Class Opener – Day 14 – Many, Many Meals

Starting one of my favorite units of the year: permutations, combinations and the binomial theorem. I stumbled upon this article proclaiming the arrival of 140 Million Burger Combinations, heading to New York City – and when I see combinations in the news, it’s time to investigate.

burgersThe article comes from 2010 and heralds the opening of an exciting new direction in burger construction (which has since closed). The website for 4food is sill active for now, and has a cool applet where you can build your own burger. There are many decisions to be made, and some exotic choices (a scoop of roasted brussels?).  I offered students the opportunity to create their own burger, with stations set up on my laptop and on my ipad. Much pro-con debate over the appropriateness of burger pickles ensued!

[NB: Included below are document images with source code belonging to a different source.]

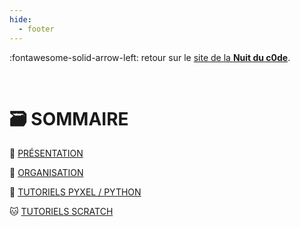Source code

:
 ```yaml
---
hide:
  - footer
---
```


:fontawesome-solid-arrow-left: retour sur le [site de la **Nuit du c0de**](https://www.nuitducode.net/).

<br />

# 🗃️ SOMMAIRE

📑 [PRÉSENTATION](01-presentation/)

🧩 [ORGANISATION](02-organisation/)

🐍 [TUTORIELS PYXEL / PYTHON](PYTHON/01-presentation/)

🐱 [TUTORIELS SCRATCH](SCRATCH/01-introduction/)
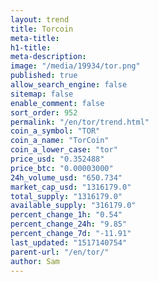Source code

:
 ```yaml
---
layout: trend
title: Torcoin
meta-title: 
h1-title: 
meta-description: 
image: "/media/19934/tor.png"
published: true
allow_search_engine: false
sitemap: false
enable_comment: false
sort_order: 952
permalink: "/en/tor/trend.html"
coin_a_symbol: "TOR"
coin_a_name: "TorCoin"
coin_a_lower_case: "tor"
price_usd: "0.352488"
price_btc: "0.00003000"
24h_volume_usd: "650.734"
market_cap_usd: "1316179.0"
total_supply: "1316179.0"
available_supply: "316179.0"
percent_change_1h: "0.54"
percent_change_24h: "9.85"
percent_change_7d: "-11.91"
last_updated: "1517140754"
parent-url: "/en/tor/"
author: Sam
---
```


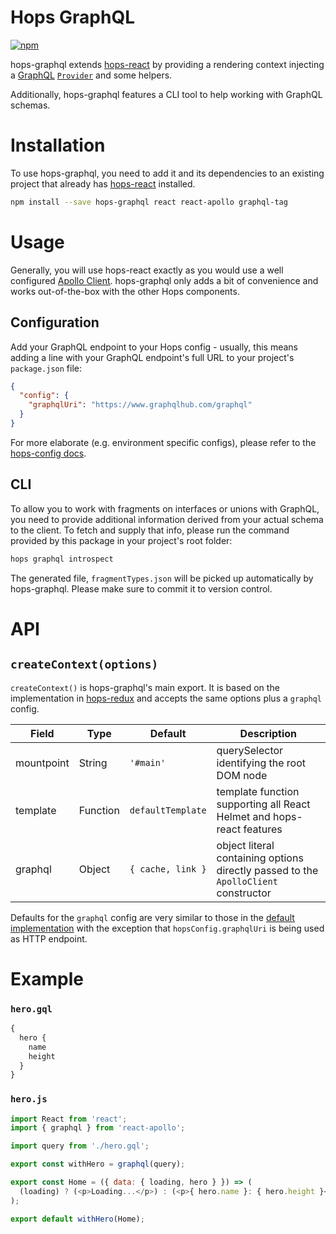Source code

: # Hops GraphQL

[![npm](https://img.shields.io/npm/v/hops-graphql.svg)](https://www.npmjs.com/package/hops-graphql)

hops-graphql extends [hops-react](https://github.com/xing/hops/tree/master/packages/react) by providing a rendering context injecting a [GraphQL](http://graphql.org) [`Provider`](https://github.com/apollographql/react-apollo) and some helpers.

Additionally, hops-graphql features a CLI tool to help working with GraphQL schemas.

# Installation
To use hops-graphql, you need to add it and its dependencies to an existing project that already has [hops-react](https://github.com/xing/hops/tree/master/packages/react) installed.

``` bash
npm install --save hops-graphql react react-apollo graphql-tag
```

# Usage

Generally, you will use hops-react exactly as you would use a well configured [Apollo Client](http://dev.apollodata.com/react/). hops-graphql only adds a bit of convenience and works out-of-the-box with the other Hops components.

## Configuration

Add your GraphQL endpoint to your Hops config - usually, this means adding a line with your GraphQL endpoint's full URL to your project's `package.json` file:

``` json
{
  "config": {
    "graphqlUri": "https://www.graphqlhub.com/graphql"
  }
}
```

For more elaborate (e.g. environment specific configs), please refer to the [hops-config docs](https://github.com/xing/hops/tree/master/packages/config).

## CLI

To allow you to work with fragments on interfaces or unions with GraphQL, you need to provide additional information derived from your actual schema to the client. To fetch and supply that info, please run the command provided by this package in your project's root folder:

``` bash
hops graphql introspect
```

The generated file, `fragmentTypes.json` will be picked up automatically by hops-graphql. Please make sure to commit it to version control.

# API
## `createContext(options)`
`createContext()` is hops-graphql's main export. It is based on the implementation in [hops-redux](https://github.com/xing/hops/tree/master/packages/redux#createcontextoptions) and accepts the same options plus a `graphql` config.

| Field | Type | Default | Description |
|-------|------|---------|-------------|
| mountpoint | String | `'#main'` | querySelector identifying the root DOM node |
| template | Function | `defaultTemplate` | template function supporting all React Helmet and hops-react features |
| graphql | Object | `{ cache, link }` | object literal containing options directly passed to the `ApolloClient` constructor |

Defaults for the `graphql` config are very similar to those in the [default implementation](https://www.npmjs.com/package/apollo-client-preset) with the exception that `hopsConfig.graphqlUri` is being used as HTTP endpoint.

# Example
### `hero.gql`

``` graphql
{
  hero {
    name
    height
  }
}
```

### `hero.js`

``` js
import React from 'react';
import { graphql } from 'react-apollo';

import query from './hero.gql';

export const withHero = graphql(query);

export const Home = ({ data: { loading, hero } }) => (
  (loading) ? (<p>Loading...</p>) : (<p>{ hero.name }: { hero.height }</p>)
);

export default withHero(Home);
```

The choices 4food offers (or, offered, as they are closed…) were summarized by my students:

  • 4 choices of bun
  • 4 choices of “add-on”
  • 10 condiment choices
  • 5 cheese choices
  • 3 “slice” options
  • 12 “scoops”
  • 6 patty options

But multiplying these numbers does not get us near 140 million…so what gives? My classes will explore this problem deeper in the coming days, but for now some seeds have been planted. Soon, we will consider the possibility that you could select multiple condiments, cheeses, and scoops, and work to derive the final count.

This scenario brings to mind a counting principle challenge I have provided classes in the past:

The Tastee Donut Shop charges eighty-nine cents for its Mix N Match selection, which allows you to select any three doughnuts from among the following varieties: plain, maple, frosted, strawberry, blueberry, vanilla, chocolate, glazed, and jelly.  How many different Mix N Match selections are possible?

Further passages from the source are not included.